[Document images with source code]

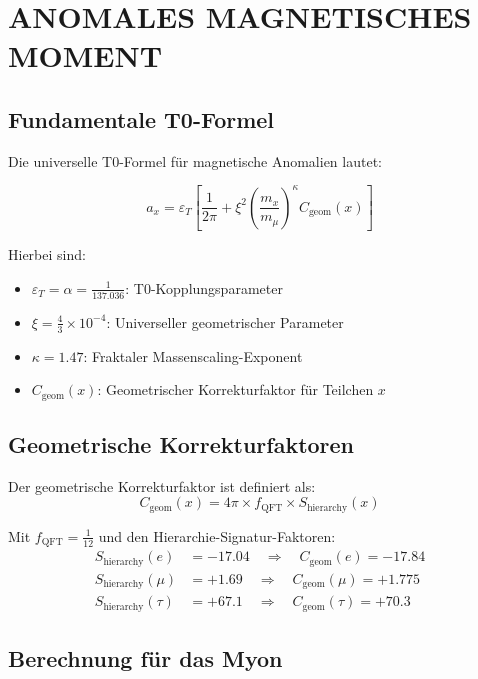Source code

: \documentclass[12pt,a4paper]{article}
\begin{document}
\section{ANOMALES MAGNETISCHES MOMENT}

\subsection{Fundamentale T0-Formel}

Die universelle T0-Formel für magnetische Anomalien lautet:

\begin{equation}
	\boxed{a_x = \varepsilon_T \left[ \frac{1}{2\pi} + \xi^2 \left(\frac{m_x}{m_\mu}\right)^\kappa C_{\text{geom}}(x) \right]}
\end{equation}

Hierbei sind:
\begin{itemize}
	\item $\varepsilon_T = \alpha = \frac{1}{137.036}$: T0-Kopplungsparameter
	\item $\xi = \frac{4}{3} \times 10^{-4}$: Universeller geometrischer Parameter
	\item $\kappa = 1.47$: Fraktaler Massenscaling-Exponent
	\item $C_{\text{geom}}(x)$: Geometrischer Korrekturfaktor für Teilchen $x$
\end{itemize}

\subsection{Geometrische Korrekturfaktoren}

Der geometrische Korrekturfaktor ist definiert als:
\begin{equation}
	C_{\text{geom}}(x) = 4\pi \times f_{\text{QFT}} \times S_{\text{hierarchy}}(x)
\end{equation}

Mit $f_{\text{QFT}} = \frac{1}{12}$ und den Hierarchie-Signatur-Faktoren:
\begin{align}
	S_{\text{hierarchy}}(e) &= -17.04 \quad \Rightarrow \quad C_{\text{geom}}(e) = -17.84\\
	S_{\text{hierarchy}}(\mu) &= +1.69 \quad \Rightarrow \quad C_{\text{geom}}(\mu) = +1.775\\
	S_{\text{hierarchy}}(\tau) &= +67.1 \quad \Rightarrow \quad C_{\text{geom}}(\tau) = +70.3
\end{align}

\subsection{Berechnung für das Myon}
\end{document}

*Exercise description*
Your answer should be a single number: the tally of lines in the entries that include the word "begin".

*Answer section*
5